On Location at CalArts: Sleeper

Miles (Woody Allen) wheeled into CalArts' Modular Theater to be Revived
Welcome back to CalArts Movie Mondays, my little film festival of TV shows and movies shot at California Institute of the Arts. Probably the best known of all the films shot on campus, Sleeper tells the story of a man revived after being frozen for 200 years.

The Hallways Around the Upper Levels of the Mod Theater c 1973
Inside the modular theater, the floor is broken up into four-foot square segments that sit on hydraulic lifts. Since it's possible for the floor to be quite high in some places, there are these seldom-used hallways with banks of doors on the upper level. I'm amazed at how often the school becomes the institutional face of a dystopic future.

Run Away!
This looks like the hallway on the first floor of the C-Block, leading from the Broad Studios to the A-Block.

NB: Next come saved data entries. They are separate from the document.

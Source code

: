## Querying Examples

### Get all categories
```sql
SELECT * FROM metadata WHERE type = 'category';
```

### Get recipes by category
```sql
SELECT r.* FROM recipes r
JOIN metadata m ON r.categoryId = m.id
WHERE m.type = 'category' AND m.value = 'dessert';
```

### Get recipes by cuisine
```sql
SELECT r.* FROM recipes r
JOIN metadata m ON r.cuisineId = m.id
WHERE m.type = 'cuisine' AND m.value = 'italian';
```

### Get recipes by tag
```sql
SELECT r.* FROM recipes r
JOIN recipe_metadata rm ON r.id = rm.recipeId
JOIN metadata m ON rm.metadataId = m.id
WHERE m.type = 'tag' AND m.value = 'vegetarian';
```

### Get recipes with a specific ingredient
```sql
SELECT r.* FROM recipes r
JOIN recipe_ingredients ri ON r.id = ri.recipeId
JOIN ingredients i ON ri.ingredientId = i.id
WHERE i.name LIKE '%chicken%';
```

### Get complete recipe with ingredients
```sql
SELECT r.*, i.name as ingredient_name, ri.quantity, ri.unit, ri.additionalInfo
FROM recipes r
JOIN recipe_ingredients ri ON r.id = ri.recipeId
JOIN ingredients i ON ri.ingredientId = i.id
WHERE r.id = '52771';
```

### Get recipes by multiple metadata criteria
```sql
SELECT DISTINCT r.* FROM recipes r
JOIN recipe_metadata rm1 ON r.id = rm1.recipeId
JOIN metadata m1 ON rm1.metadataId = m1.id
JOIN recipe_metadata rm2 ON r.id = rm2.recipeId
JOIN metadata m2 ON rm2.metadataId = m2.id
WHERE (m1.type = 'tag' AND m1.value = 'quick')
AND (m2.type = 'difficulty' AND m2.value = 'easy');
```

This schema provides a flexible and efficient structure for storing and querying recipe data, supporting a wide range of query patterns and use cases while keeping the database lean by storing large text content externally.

On the left would be the Film/Video school's sound stages with upper level undergrad artist studios on the right.

Woody Allen's character reminds me of the boys of South Park, as both shows' protagonists prefer not to express any ardent political position, but rather occupy some pseudo-insightful middle ground. By painting both the left and right as wacky extremists, Parker, Stone and Allen put a shiny gloss on the apathy of a fictional middle ground.